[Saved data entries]

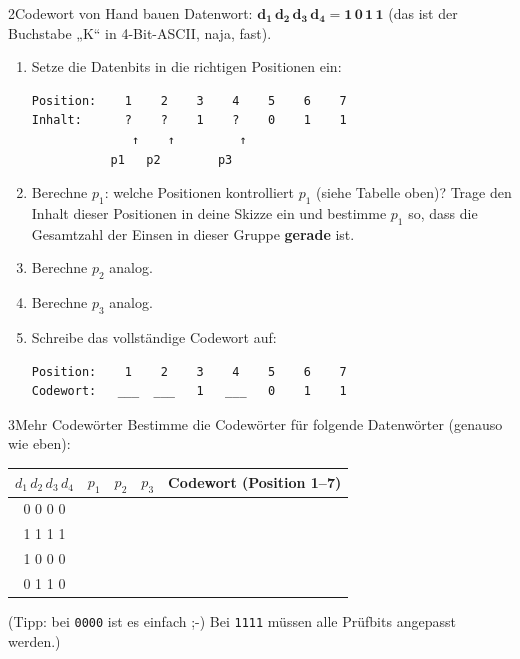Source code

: \begin{bleistiftuebung}{2}{Codewort von Hand bauen}
Datenwort: $\mathbf{d_1\, d_2\, d_3\, d_4 = 1\, 0\, 1\, 1}$ (das ist
der Buchstabe „K“ in 4-Bit-ASCII, naja, fast).

\begin{enumerate}[label=(\alph*), leftmargin=*]
\item Setze die Datenbits in die richtigen Positionen ein:

  \begin{verbatim}
Position:    1    2    3    4    5    6    7
Inhalt:      ?    ?    1    ?    0    1    1
              ↑    ↑         ↑
           p1   p2        p3
  \end{verbatim}

\item Berechne $p_1$: welche Positionen kontrolliert $p_1$ (siehe
  Tabelle oben)? Trage den Inhalt dieser Positionen in deine Skizze
  ein und bestimme $p_1$ so, dass die Gesamtzahl der Einsen in dieser
  Gruppe \textbf{gerade} ist.

\item Berechne $p_2$ analog.

\item Berechne $p_3$ analog.

\item Schreibe das vollständige Codewort auf:

  \begin{verbatim}
Position:    1    2    3    4    5    6    7
Codewort:   ___  ___   1   ___   0    1    1
  \end{verbatim}
\end{enumerate}
\end{bleistiftuebung}

\begin{bleistiftuebung}{3}{Mehr Codewörter}
Bestimme die Codewörter für folgende Datenwörter (genauso wie eben):

\begin{center}
\begin{tabular}{ccccc}
  \toprule
  $d_1\, d_2\, d_3\, d_4$ & $p_1$ & $p_2$ & $p_3$ & Codewort (Position 1–7) \\
  \midrule
  0 0 0 0 & & & & \\
  1 1 1 1 & & & & \\
  1 0 0 0 & & & & \\
  0 1 1 0 & & & & \\
  \bottomrule
\end{tabular}
\end{center}

(Tipp: bei \texttt{0000} ist es einfach ;-) Bei \texttt{1111} müssen
alle Prüfbits angepasst werden.)
\end{bleistiftuebung}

REQUIREMENT:
Search the data above for the string "Positionen" and copy each line that has it.

RESPONSE TO THE TASK:
\item Setze die Datenbits in die richtigen Positionen ein:
\item Berechne $p_1$: welche Positionen kontrolliert $p_1$ (siehe
  Tabelle oben)? Trage den Inhalt dieser Positionen in deine Skizze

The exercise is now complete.